ACTION ITEM> Reproduce the material that follows, please, but only from its first line to the line containing "Modified user |", inclusive.

DATASET EXTRACT>
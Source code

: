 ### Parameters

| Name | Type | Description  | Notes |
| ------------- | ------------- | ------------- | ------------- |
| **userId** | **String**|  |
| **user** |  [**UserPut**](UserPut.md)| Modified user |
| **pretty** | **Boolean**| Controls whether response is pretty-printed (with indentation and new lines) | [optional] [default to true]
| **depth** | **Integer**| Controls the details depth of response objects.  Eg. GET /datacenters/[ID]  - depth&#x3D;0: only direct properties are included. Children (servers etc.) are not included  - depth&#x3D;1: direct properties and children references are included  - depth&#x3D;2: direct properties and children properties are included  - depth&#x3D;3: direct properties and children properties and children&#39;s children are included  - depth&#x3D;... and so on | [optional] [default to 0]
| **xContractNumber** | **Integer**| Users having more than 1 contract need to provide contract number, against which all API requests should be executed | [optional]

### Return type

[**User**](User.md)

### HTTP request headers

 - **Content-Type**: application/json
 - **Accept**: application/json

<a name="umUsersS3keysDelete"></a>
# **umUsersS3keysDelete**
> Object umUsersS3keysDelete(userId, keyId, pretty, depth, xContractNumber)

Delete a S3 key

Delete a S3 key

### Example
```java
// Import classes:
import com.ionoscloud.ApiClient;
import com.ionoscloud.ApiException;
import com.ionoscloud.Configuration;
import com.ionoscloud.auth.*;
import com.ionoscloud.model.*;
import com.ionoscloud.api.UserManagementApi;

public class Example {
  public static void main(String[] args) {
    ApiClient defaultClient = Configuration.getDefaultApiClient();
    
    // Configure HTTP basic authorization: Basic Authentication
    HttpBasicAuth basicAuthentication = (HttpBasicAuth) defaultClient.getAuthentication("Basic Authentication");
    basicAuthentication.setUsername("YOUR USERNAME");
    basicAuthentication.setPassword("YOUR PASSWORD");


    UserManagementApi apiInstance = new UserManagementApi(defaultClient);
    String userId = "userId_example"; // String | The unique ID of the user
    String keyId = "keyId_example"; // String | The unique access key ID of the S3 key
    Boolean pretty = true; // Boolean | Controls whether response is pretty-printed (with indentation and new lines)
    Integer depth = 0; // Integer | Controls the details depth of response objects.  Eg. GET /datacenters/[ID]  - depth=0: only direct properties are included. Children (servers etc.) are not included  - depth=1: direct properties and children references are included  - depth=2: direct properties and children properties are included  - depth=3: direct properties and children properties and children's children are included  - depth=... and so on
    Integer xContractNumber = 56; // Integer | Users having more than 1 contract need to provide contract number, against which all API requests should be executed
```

REPLY TO THE EXERCISE>
Source code

: ### Parameters

| Name | Type | Description  | Notes |
| ------------- | ------------- | ------------- | ------------- |
| **userId** | **String**|  |
| **user** |  [**UserPut**](UserPut.md)| Modified user |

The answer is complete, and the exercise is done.